> Dataset records
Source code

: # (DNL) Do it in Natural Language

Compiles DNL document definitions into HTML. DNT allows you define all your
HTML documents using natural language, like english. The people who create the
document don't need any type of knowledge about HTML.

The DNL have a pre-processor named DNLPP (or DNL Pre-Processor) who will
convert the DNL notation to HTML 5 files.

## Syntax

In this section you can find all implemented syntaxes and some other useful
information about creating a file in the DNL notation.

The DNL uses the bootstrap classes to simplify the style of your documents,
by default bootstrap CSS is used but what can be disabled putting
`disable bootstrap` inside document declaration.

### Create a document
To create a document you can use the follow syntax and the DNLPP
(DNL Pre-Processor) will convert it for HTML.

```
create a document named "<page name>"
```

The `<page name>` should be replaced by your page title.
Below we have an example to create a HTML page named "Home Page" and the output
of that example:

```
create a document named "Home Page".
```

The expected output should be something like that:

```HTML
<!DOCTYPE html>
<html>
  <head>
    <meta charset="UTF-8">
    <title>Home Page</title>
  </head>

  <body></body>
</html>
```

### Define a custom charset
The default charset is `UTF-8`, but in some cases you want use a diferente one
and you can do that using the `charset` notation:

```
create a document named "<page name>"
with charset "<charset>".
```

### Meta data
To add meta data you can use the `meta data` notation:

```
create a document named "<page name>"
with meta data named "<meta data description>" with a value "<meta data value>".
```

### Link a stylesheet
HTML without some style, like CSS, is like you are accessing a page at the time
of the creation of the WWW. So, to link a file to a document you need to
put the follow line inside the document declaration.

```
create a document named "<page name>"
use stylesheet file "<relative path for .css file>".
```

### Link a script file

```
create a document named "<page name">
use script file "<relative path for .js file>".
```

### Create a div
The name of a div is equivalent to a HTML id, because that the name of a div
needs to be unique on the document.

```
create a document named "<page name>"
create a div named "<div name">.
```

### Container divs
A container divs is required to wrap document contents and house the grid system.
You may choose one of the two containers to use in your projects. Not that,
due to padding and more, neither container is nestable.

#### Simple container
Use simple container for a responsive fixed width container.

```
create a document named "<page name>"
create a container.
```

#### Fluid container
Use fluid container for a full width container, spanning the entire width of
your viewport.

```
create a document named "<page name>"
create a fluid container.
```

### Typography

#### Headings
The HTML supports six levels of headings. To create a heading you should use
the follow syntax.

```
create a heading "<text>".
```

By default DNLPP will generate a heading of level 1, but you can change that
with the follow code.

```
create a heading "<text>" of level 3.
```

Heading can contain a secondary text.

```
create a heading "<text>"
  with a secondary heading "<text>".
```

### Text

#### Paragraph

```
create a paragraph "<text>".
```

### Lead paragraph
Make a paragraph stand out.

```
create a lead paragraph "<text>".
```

> Exercise objective
Above are the entries; return each one exactly.

> Answer to this problem
Source code

: # (DNL) Do it in Natural Language

Compiles DNL document definitions into HTML. DNT allows you define all your
HTML documents using natural language, like english. The people who create the
document don't need any type of knowledge about HTML.

The DNL have a pre-processor named DNLPP (or DNL Pre-Processor) who will
convert the DNL notation to HTML 5 files.

## Syntax

In this section you can find all implemented syntaxes and some other useful
information about creating a file in the DNL notation.

The DNL uses the bootstrap classes to simplify the style of your documents,
by default bootstrap CSS is used but what can be disabled putting
`disable bootstrap` inside document declaration.

### Create a document
To create a document you can use the follow syntax and the DNLPP
(DNL Pre-Processor) will convert it for HTML.

```
create a document named "<page name>"
```

The `<page name>` should be replaced by your page title.
Below we have an example to create a HTML page named "Home Page" and the output
of that example:

```
create a document named "Home Page".
```

The expected output should be something like that:

```HTML
<!DOCTYPE html>
<html>
  <head>
    <meta charset="UTF-8">
    <title>Home Page</title>
  </head>

  <body></body>
</html>
```

### Define a custom charset
The default charset is `UTF-8`, but in some cases you want use a diferente one
and you can do that using the `charset` notation:

```
create a document named "<page name>"
with charset "<charset>".
```

### Meta data
To add meta data you can use the `meta data` notation:

```
create a document named "<page name>"
with meta data named "<meta data description>" with a value "<meta data value>".
```

### Link a stylesheet
HTML without some style, like CSS, is like you are accessing a page at the time
of the creation of the WWW. So, to link a file to a document you need to
put the follow line inside the document declaration.

```
create a document named "<page name>"
use stylesheet file "<relative path for .css file>".
```

### Link a script file

```
create a document named "<page name">
use script file "<relative path for .js file>".
```

### Create a div
The name of a div is equivalent to a HTML id, because that the name of a div
needs to be unique on the document.

```
create a document named "<page name>"
create a div named "<div name">.
```

### Container divs
A container divs is required to wrap document contents and house the grid system.
You may choose one of the two containers to use in your projects. Not that,
due to padding and more, neither container is nestable.

#### Simple container
Use simple container for a responsive fixed width container.

```
create a document named "<page name>"
create a container.
```

#### Fluid container
Use fluid container for a full width container, spanning the entire width of
your viewport.

```
create a document named "<page name>"
create a fluid container.
```

### Typography

#### Headings
The HTML supports six levels of headings. To create a heading you should use
the follow syntax.

```
create a heading "<text>".
```

By default DNLPP will generate a heading of level 1, but you can change that
with the follow code.

```
create a heading "<text>" of level 3.
```

Heading can contain a secondary text.

```
create a heading "<text>"
  with a secondary heading "<text>".
```

### Text

#### Paragraph

```
create a paragraph "<text>".
```

### Lead paragraph
Make a paragraph stand out.

```
create a lead paragraph "<text>".
```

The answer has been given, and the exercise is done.